Prompt:
Reproduce nothing beyond the line containing "for performance reason.". From the first line of the data below down to it, copy each line exactly, without the pictures.

Collected data:
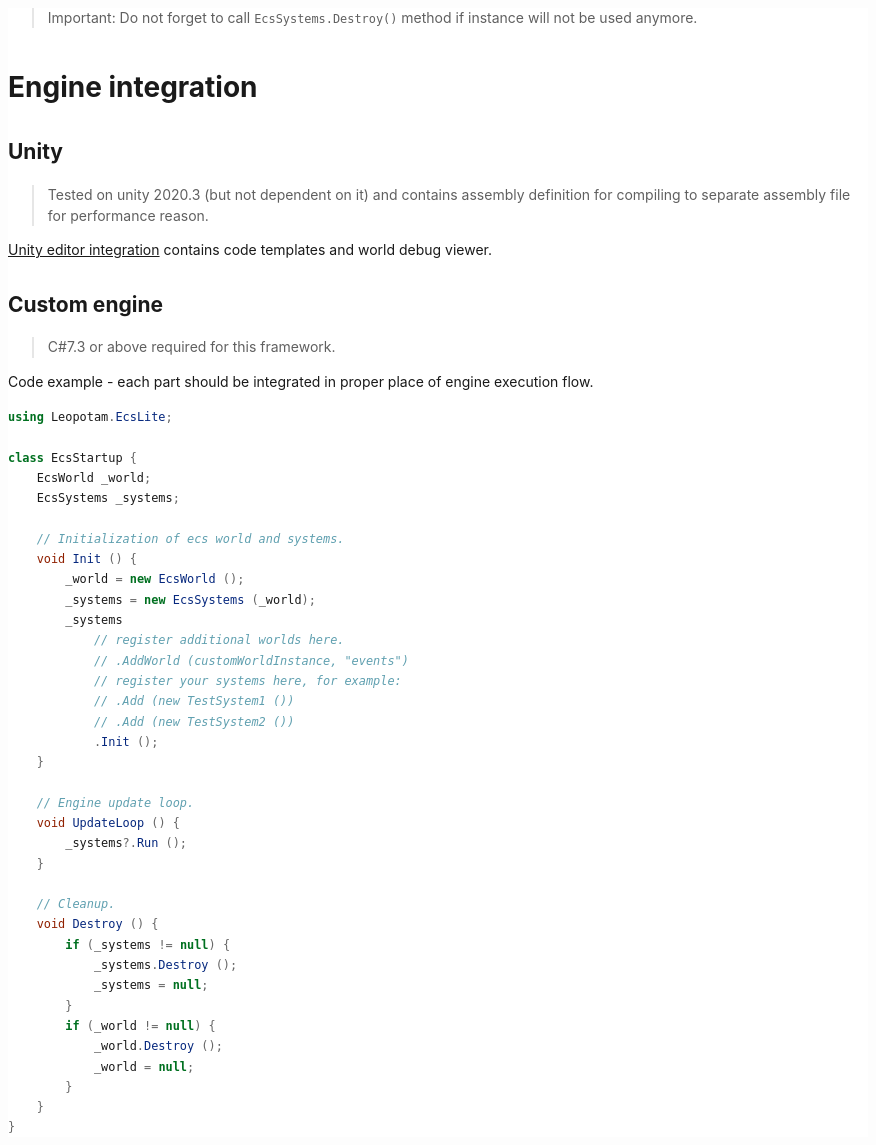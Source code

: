 > Important: Do not forget to call `EcsSystems.Destroy()` method if instance will not be used anymore.

# Engine integration

## Unity
> Tested on unity 2020.3 (but not dependent on it) and contains assembly definition for compiling to separate assembly file for performance reason.

[Unity editor integration](https://github.com/Leopotam/ecslite-unityeditor) contains code templates and world debug viewer.

## Custom engine
> C#7.3 or above required for this framework.

Code example - each part should be integrated in proper place of engine execution flow.
```csharp
using Leopotam.EcsLite;

class EcsStartup {
    EcsWorld _world;
    EcsSystems _systems;

    // Initialization of ecs world and systems.
    void Init () {        
        _world = new EcsWorld ();
        _systems = new EcsSystems (_world);
        _systems
            // register additional worlds here.
            // .AddWorld (customWorldInstance, "events")
            // register your systems here, for example:
            // .Add (new TestSystem1 ())
            // .Add (new TestSystem2 ())
            .Init ();
    }

    // Engine update loop.
    void UpdateLoop () {
        _systems?.Run ();
    }

    // Cleanup.
    void Destroy () {
        if (_systems != null) {
            _systems.Destroy ();
            _systems = null;
        }
        if (_world != null) {
            _world.Destroy ();
            _world = null;
        }
    }
}
```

Task response:
Source code

: > Important: Do not forget to call `EcsSystems.Destroy()` method if instance will not be used anymore.

# Engine integration

## Unity
> Tested on unity 2020.3 (but not dependent on it) and contains assembly definition for compiling to separate assembly file for performance reason.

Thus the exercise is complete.